This question tests AP Precalculus skills: understanding parametrically defined circles and lines (focus on algebraic and geometric interpretation). Parametric equations represent geometric figures by defining coordinates as functions of a parameter, often time (t) or distance (r). For this question, the circle has center (-2,1) and radius 6, while the line passes through (4,1) with slope 2. Choice A is correct because substituting x=4+r and y=1+2r into (x+2)²+(y-1)²=36 gives r=0 and r=-4, yielding intersection points (4,1) and (0,-7). Choice C is incorrect as it finds one correct point but miscalculates the second intersection by using the wrong parameter value. To help students: Practice solving quadratic equations that arise from circle-line intersections. Verify solutions by checking that both points satisfy the original circle equation.

This question tests AP Precalculus skills: understanding parametrically defined circles and lines (focus on algebraic and geometric interpretation). Parametric equations represent geometric figures by defining coordinates as functions of a parameter, often time (t) or distance (u). For this question, the circle has center (1,2) and radius 4, while the line passes through (5,6) with slope -1. Choice A is correct because substituting x=5+u and y=6-u into the circle equation (x-1)²+(y-2)²=16 gives u=0 and u=4, yielding intersection points (5,6) and (9,2). Choice C is incorrect due to an algebraic error in solving the quadratic equation, resulting in wrong parameter values. To help students: Emphasize careful algebraic manipulation when substituting parametric equations. Practice converting between parametric and Cartesian forms, and verify solutions by substituting back into both original equations.

This question tests AP Precalculus skills: understanding parametrically defined circles and lines (focus on algebraic and geometric interpretation). Parametric equations represent geometric figures by defining coordinates as functions of a parameter, often time (t) or distance (k). For this question, the circle has center (-1,4) and radius 3, while the line passes through (2,4) with slope 2. Choice A is correct because substituting x=2+k and y=4+2k into (x+1)²+(y-4)²=9 gives k=0 and k=-2, yielding intersection points (2,4) and (0,0). Choice C is incorrect as it finds one correct point but uses the wrong parameter value for the second intersection, resulting in a point outside the circle.
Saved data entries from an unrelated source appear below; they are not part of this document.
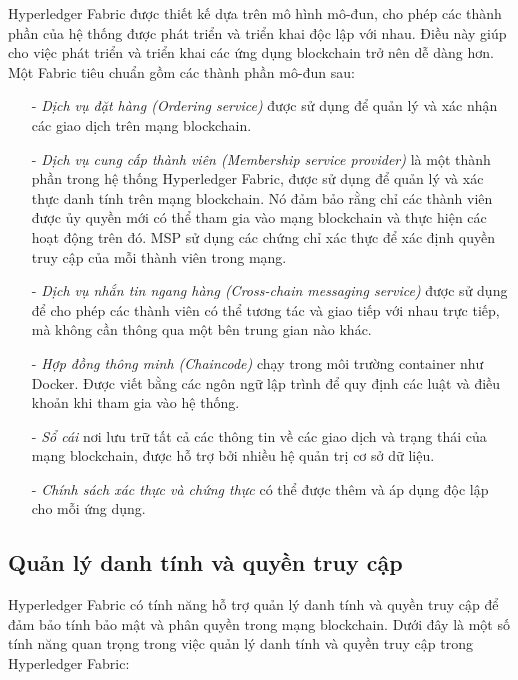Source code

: Hyperledger Fabric được thiết kế dựa trên mô hình mô-đun, cho phép các thành phần của hệ 
thống được phát triển và triển khai độc lập với nhau. Điều này giúp cho việc phát triển và 
triển khai các ứng dụng blockchain trở nên dễ dàng hơn.
Một Fabric tiêu chuẩn gồm các thành phần mô-đun sau:
\begin{itemize}
    \item[-] \textit{Dịch vụ đặt hàng (Ordering service)} được sử dụng để quản lý và xác nhận các giao dịch 
    trên mạng blockchain.
    
    \item[-] \textit{Dịch vụ cung cấp thành viên (Membership service provider)} là một thành phần trong hệ thống Hyperledger Fabric, 
    được sử dụng để quản lý và xác thực danh tính trên mạng blockchain. Nó đảm bảo rằng chỉ 
    các thành viên được ủy quyền mới có thể tham gia vào mạng blockchain và thực hiện các 
    hoạt động trên đó. MSP sử dụng các chứng chỉ xác thực để xác định quyền truy cập của mỗi thành viên trong mạng.
    \item[-] \textit{Dịch vụ nhắn tin ngang hàng (Cross-chain messaging service)} được sử dụng để cho phép các thành viên có thể 
    tương tác và giao tiếp với nhau trực tiếp, mà không cần thông qua một bên trung gian nào khác.
    \item[-] \textit{Hợp đồng thông minh (Chaincode)} chạy trong môi trường container như Docker. 
    Được viết bằng các ngôn ngữ lập trình để quy định các luật và điều khoản khi tham gia vào hệ thống. 
    \item[-] \textit{Sổ cái} nơi lưu trữ tất cả các thông tin về các giao dịch và trạng thái của mạng blockchain, 
    được hỗ trợ bởi nhiều hệ quản trị cơ sở dữ liệu.
    \item[-] \textit{Chính sách xác thực và chứng thực} có thể được thêm và áp dụng độc lập cho mỗi ứng dụng.
   
\end{itemize}

\subsection{Quản lý danh tính và quyền truy cập}

Hyperledger Fabric có tính năng hỗ trợ quản lý danh tính và quyền truy cập để đảm bảo 
tính bảo mật và phân quyền trong mạng blockchain. Dưới đây là một số tính năng quan trọng 
trong việc quản lý danh tính và quyền truy cập trong Hyperledger Fabric:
To help students: Develop systematic approaches to solving circle-line intersection problems. Practice interpreting parameter values geometrically to understand what they represent on the line.

This question tests AP Precalculus skills: understanding parametrically defined circles and lines (focus on algebraic and geometric interpretation). Parametric equations represent geometric figures by defining coordinates as functions of a parameter, often time (t) or distance (p). For this question, the circle has center (0,2) and radius 5, while the line passes through (5,2) with slope 1. Choice A is correct because substituting x=5+p and y=2+p into x²+(y-2)²=25 gives p=0 and p=-5, yielding intersection points (5,2) and (0,-3). Choice B is incorrect as it miscalculates the y-coordinate of the first intersection point, likely due to a sign error when evaluating the parametric equation. To help students: Carefully track signs when substituting parameter values back into parametric equations. Verify that calculated points satisfy both the circle and line equations.